Au cours des années 1950, Peter Kennedy (1922-2006), alors présentateur d’une émission de musique traditionnelle sur la BBC intitulée As I Roved Out, décide d’entreprendre lui-même des enquêtes de terrain dans l’ensemble des îles britanniques à la recherche des musiciens et chanteurs.

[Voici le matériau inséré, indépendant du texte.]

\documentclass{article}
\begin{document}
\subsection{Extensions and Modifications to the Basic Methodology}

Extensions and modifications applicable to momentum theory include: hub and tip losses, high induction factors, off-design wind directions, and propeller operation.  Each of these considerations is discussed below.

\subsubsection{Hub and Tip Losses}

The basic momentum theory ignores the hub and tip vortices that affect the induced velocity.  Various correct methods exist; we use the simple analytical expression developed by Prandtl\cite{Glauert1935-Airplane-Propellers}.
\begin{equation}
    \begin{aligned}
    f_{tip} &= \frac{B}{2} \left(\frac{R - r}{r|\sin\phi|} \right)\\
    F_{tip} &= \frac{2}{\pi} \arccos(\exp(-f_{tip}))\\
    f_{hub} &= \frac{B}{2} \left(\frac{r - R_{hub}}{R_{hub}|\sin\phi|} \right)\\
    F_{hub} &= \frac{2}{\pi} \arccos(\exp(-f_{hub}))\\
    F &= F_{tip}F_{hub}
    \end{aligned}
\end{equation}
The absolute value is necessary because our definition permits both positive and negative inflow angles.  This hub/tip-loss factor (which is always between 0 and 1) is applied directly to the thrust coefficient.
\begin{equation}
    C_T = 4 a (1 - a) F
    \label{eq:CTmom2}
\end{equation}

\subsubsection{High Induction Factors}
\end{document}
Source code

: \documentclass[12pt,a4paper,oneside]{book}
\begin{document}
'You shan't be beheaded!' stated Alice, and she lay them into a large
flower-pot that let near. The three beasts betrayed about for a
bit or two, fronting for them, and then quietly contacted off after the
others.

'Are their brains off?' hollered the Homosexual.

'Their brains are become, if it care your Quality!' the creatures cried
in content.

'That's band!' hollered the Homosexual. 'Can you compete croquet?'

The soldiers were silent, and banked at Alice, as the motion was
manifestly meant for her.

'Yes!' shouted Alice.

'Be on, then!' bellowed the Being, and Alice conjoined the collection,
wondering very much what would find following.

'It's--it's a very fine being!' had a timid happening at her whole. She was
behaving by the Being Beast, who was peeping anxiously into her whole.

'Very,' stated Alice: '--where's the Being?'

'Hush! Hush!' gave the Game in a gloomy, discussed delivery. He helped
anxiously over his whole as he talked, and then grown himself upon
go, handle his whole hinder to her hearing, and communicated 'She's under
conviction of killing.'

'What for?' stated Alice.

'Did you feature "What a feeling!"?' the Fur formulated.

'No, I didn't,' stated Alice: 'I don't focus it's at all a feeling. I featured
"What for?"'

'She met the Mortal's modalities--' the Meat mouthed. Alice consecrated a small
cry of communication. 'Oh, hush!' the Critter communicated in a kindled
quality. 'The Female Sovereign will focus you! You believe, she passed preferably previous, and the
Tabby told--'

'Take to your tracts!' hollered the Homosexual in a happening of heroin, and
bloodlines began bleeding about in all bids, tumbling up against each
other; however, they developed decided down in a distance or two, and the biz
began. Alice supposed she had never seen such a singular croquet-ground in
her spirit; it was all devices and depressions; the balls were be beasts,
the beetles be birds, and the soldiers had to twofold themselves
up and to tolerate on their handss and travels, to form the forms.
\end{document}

À la suite de ses parents, très impliqués dans l’English Folk Dance and Song Society (EFDSS), et en lien avec d’éminents collecteurs tels que l'Américain Alan Lomax ou l'Irlandais Séamus Ennis, il rassemble une matière sonore exceptionnelle. Du 20 avril au 14 mai 1957 il enquête dans les principales îles de l'archipel, Jersey, Guernesey, Sercq et Aurigny, et y enregistre chanteurs et instrumentistes. Les découvertes qu’il fait alors l’incitent à approfondir son enquête. Mais il faut attendre encore trois ans pour qu’il obtienne de la BBC les crédits pour une nouvelle mission. Il revient de nouveau du 23 avril au 3 mai 1960 en se concentrant sur Jersey, qu’il avait peu explorée en 1957. Au cours de ces deux campagnes, il rencontre près de soixante-dix personnes et en enregistre près de quarante.

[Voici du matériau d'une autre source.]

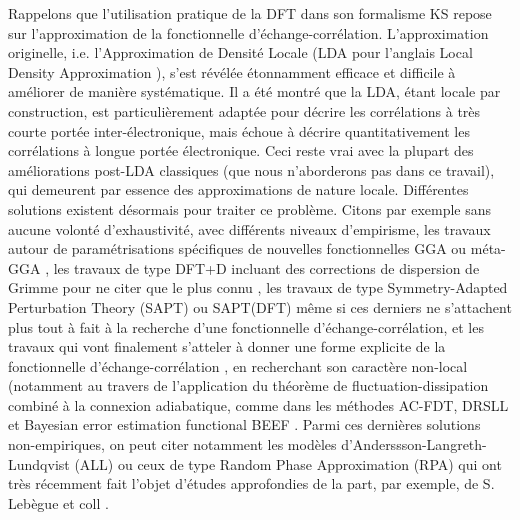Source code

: 	Rappelons que l’utilisation pratique de la DFT dans son formalisme KS repose sur l’approximation de la fonctionnelle d’échange-corrélation. L’approximation originelle, i.e. l’Approximation de Densité Locale (LDA pour l’anglais \og Local Density Approximation \fg), s’est révélée étonnamment efficace et difficile à améliorer de manière systématique. Il a été montré que la LDA, étant locale par construction, est particulièrement adaptée pour décrire les corrélations à très courte portée inter-électronique, mais échoue à décrire quantitativement les corrélations à longue portée électronique. Ceci reste vrai avec la plupart des améliorations post-LDA classiques (que nous n’aborderons pas dans ce travail), qui demeurent par essence des approximations de nature locale. Différentes solutions existent désormais pour traiter ce problème. Citons par exemple sans aucune volonté d’exhaustivité, avec différents niveaux d’empirisme, les travaux autour de paramétrisations spécifiques de nouvelles fonctionnelles GGA ou méta-GGA \cite{valero2006nonadiabatic}, les travaux de type DFT+D incluant des corrections de dispersion de Grimme pour ne citer que le plus connu \cite{grimme2006semiempirical,grimme2010consistent}, les travaux de type Symmetry-Adapted Perturbation Theory (SAPT) ou SAPT(DFT) même si ces derniers ne s’attachent plus tout à fait à la recherche d’une fonctionnelle d’échange-corrélation, et les travaux qui vont finalement s’atteler à donner une forme explicite de la fonctionnelle d’échange-corrélation \cite{klimevs2012perspective,tran2013nonlocal}, en recherchant son caractère non-local (notamment au travers de l’application du théorème de fluctuation-dissipation combiné à la connexion adiabatique, comme dans les méthodes AC-FDT, DRSLL \cite{dion2004van,wellendorff2012density}  et Bayesian error estimation functional BEEF \cite{wellendorff2012density}. Parmi ces dernières solutions non-empiriques, on peut citer notamment les modèles d’Anderssson-Langreth-Lundqvist (ALL) ou ceux de type Random Phase Approximation (RPA) qui ont très récemment fait l’objet d’études approfondies de la part, par exemple, de S. Lebègue et coll \cite{lebegue2010cohesive,mussard2013modelisations}.\\
	
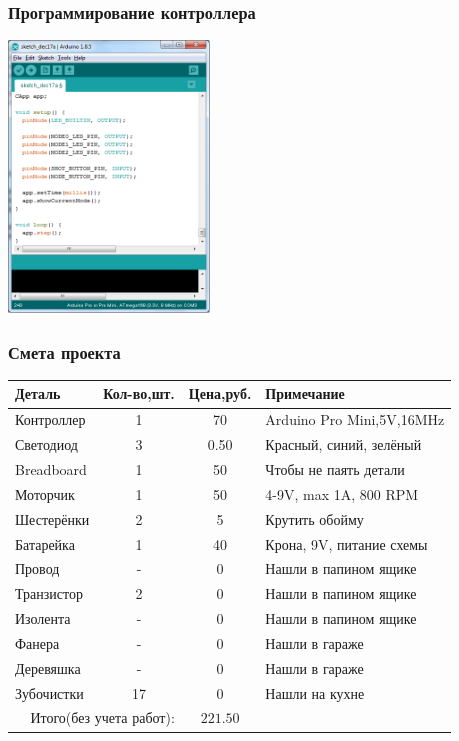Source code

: \begin{frame}
    \frametitle{Программирование контроллера \myDevice}
    
    \begin{center}
        \includegraphics[width=0.4\textwidth]{fig/programming}
    \end{center}
\end{frame}

\begin{frame}
    \frametitle{Смета проекта \myDevice}
    
    \begin{center}
        \begin{tabular}{l|c|c|l}
            \hline\hline
            Деталь & Кол-во,шт. & Цена,руб. & Примечание \\
            \hline\hline
            Контроллер & 1  & 70   & Arduino Pro Mini,5V,16MHz\\
            Светодиод  & 3  & 0.50 & Красный, синий, зелёный\\
            Breadboard & 1  & 50   & Чтобы не паять детали\\
            Моторчик   & 1  & 50   & 4-9V, max 1A, 800 RPM\\
            Шестерёнки & 2  & 5    & Крутить обойму\\
            Батарейка  & 1  & 40   & Крона, 9V, питание схемы\\
            Провод     & -  & 0    & Нашли в папином ящике\\
            Транзистор & 2  & 0    & Нашли в папином ящике\\
            Изолента   & -  & 0    & Нашли в папином ящике\\
            Фанера     & -  & 0    & Нашли в гараже\\
            Деревяшка  & -  & 0    & Нашли в гараже\\
            Зубочистки & 17 & 0    & Нашли на кухне\\ \hline
            \multicolumn{2}{r|}{Итого(\alert{без учета работ}):} & \multicolumn{1}{c}{\alert{$221.50$}} & \\
        \end{tabular}
    \end{center}
\end{frame}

Dans les années 1960, Peter Kennedy fonde le label Folktrax pour permettre la diffusion de ses enquêtes auprès du grand public. Il publie un ensemble de disques vinyles thématiques mais les îles anglo-normandes n’y trouvent alors pas place. Ce manque est comblé avec la sortie, de 1975 à 1977, de quatre cassettes artisanales consacrées aux répertoires des îles. Celles-ci sont dupliquées à la demande et ne font par conséquent pas l’objet d’une large diffusion. À partir des années 1990, elles sont transférées sur cédéroms par les soins de Kennedy lui-même.
La grande publication de Peter Kennedy reste l’ouvrage imprimé Folksongs of Britain and Ireland, paru en 1975. Un chapitre entier y est consacré aux chansons des îles anglo-normandes.  Il est le fruit d’une longue et complexe collaboration avec plusieurs spécialistes chargés de transcrire, traduire et commenter une sélection de ce répertoire car Peter Kennedy n’est lui-même ni francophone ni spécialiste des répertoires en français (Franck Le Maistre, Fernand Lechanteur…).

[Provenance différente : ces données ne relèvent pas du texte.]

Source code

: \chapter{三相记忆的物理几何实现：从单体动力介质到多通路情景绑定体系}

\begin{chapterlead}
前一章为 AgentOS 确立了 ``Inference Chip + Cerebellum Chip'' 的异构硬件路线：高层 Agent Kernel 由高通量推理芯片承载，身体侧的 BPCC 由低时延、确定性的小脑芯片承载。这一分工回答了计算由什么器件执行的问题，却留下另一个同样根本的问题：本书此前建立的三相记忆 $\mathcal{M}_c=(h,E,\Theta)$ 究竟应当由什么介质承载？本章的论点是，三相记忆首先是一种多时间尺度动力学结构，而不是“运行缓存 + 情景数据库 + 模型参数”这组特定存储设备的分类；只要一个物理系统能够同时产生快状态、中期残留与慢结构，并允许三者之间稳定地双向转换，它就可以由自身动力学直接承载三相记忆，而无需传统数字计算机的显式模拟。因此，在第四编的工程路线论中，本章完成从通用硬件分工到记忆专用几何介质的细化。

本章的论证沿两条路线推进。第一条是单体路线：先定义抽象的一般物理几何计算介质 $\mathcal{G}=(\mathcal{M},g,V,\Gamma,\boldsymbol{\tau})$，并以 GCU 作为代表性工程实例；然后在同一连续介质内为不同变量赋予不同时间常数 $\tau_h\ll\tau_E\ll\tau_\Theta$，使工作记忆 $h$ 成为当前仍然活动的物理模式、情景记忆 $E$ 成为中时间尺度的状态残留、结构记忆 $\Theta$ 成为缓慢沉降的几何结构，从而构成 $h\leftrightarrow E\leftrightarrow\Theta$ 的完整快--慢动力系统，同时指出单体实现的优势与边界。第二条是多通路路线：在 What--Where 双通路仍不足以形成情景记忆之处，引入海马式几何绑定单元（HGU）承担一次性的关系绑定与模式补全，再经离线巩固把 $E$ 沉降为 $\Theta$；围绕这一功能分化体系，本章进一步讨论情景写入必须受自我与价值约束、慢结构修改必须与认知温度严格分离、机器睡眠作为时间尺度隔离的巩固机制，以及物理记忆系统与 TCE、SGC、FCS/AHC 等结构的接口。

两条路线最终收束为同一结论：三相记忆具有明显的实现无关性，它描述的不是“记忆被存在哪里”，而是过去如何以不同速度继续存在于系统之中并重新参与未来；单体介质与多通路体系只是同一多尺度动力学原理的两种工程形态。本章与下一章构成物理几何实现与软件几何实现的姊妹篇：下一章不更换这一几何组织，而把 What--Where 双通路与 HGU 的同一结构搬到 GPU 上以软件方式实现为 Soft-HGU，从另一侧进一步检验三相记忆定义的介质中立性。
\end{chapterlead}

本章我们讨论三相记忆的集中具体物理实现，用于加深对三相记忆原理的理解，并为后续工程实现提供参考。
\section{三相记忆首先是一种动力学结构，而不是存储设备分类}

En août 1969, lors du 20e congrès de l’International Folk Music Council (IFMC) qui se déroule à Édimbourg, Kennedy retrouve Claudie Marcel-Dubois dont il avait fait la connaissance au plus tard en juillet 1953 à Biarritz, lors du festival organisé par l'IFMC. Il saisit cette opportunité pour lui demander de rédiger des commentaires comparant les chansons des îles anglo-normandes retenues dans le livre avec les traditions orales d’autres régions francophones. C’est dans ce contexte qu’il confie une copie de ses enquêtes à la phonothèque du MNATP. La relation entre les deux chercheurs n'est pas sans nuages mais le chapitre sur les îles est enfin achevé et peut être inséré en 1975 dans la version finale de l’ouvrage. Il est ultérieurement repris dans un tiré à part édité à Jersey en 1987 par Le Don Balleine, sous le titre Folksongs ot the Channel Islands.

En dépit de ces relations compliquées, c’est bien grâce à la découverte de l’enquête Kennedy que le MNATP diligente à son tour, en 1970, une enquête de terrain dans les îles anglo-normandes-.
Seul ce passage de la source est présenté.